At 13 or 14, like every one else, I was a fervent masturbator. Sometimes back then I even prayed to Christ before falling asleep. Perhaps, I reasoned, my affliction was one of his punishments for masturbating and ejaculating on my stomach after prayer and wiping it off with my shirt instead of shooting in a sock. No wonder my mom said my room stunk and that my dirty clothes hamper got full too fast.
Anyway, I called my dad into the bathroom and told him about the red spots on my dick. He told me to show him, and I did. And would you believe it? . . he touched me.

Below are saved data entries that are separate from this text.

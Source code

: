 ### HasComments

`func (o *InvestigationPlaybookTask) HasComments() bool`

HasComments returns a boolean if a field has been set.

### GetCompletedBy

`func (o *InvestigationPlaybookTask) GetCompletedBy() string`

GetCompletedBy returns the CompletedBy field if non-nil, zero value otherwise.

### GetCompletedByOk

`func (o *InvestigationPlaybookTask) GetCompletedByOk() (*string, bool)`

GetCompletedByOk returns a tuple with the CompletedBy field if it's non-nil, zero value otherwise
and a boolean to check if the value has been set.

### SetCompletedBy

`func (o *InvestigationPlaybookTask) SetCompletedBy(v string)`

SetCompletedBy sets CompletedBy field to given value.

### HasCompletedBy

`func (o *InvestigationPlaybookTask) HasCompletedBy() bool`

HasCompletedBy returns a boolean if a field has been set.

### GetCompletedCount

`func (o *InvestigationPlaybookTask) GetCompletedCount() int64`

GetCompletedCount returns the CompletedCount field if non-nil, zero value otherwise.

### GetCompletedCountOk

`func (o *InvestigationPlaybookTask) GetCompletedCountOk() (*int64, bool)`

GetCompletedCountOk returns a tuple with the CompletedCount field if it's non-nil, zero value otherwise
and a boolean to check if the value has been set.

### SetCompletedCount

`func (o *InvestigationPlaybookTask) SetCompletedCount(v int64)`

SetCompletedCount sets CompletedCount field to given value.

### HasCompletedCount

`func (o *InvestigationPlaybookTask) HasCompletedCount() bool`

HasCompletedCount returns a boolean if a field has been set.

He grabbed a speck of red and said: “It’s just towel fuzz, you horse’s ass.”
Anyway, my mom got real mad at my dad for me having read about anal sex at such a malleable age. He claimed the book wasn’t his. I asked him about it a couple of years ago, if he remembers it, but he said he didn’t. So I don’t know who’s to blame for the fascination I used to have of putting it in a girl’s ass.
My interest in anal sex was rekindled. My friend Frances messaged me the other day and said he’d just done it with his barely legal girlfriend. He said it’s more of a dominance thing than anything. He also said at that moment there couldn’t be too many men happier than him. So that got me thinking about it again.
I told Francis that for me to put it in a girl’s ass, because I’d made the last girl bleed and the one before cry and get hemorrhoids, she’d have to be a superfreak like Winston’s Tinderr girl who came over on the first date with a bottle of vodka and lube and asked for it in the ass. Winston’s in Thailand now, hangs with Frances once in a while, and I’m sure Winston going on about how awesome it was is why Frances finally tried it.
“Are you calling my girlfriend a superfreak?” asked Frances.
“Well the girl doesn’t have to be a freak for you to put it in her ass.”
“Yes she does. Did you read my Tanuki post about the time I tried to have anal sex?”
“I’ll read it later. But you just have to start slow, you know, like with your baby finger.”
“Believe me I’ve tried. I’ve even had a thumb in there. I’ve had shit come out under my nail twice. But I’ve never been able to get my dick in a Japanese ass-virgin.”
“Is your dick that big?”
“It’s thick like a packaged roll of American minced sausage. I understand you’re an Englishman and that you can’t grasp a size that big, even after as much as I’d allow you to try, but just know that no Japanese girl takes a shit that thick.”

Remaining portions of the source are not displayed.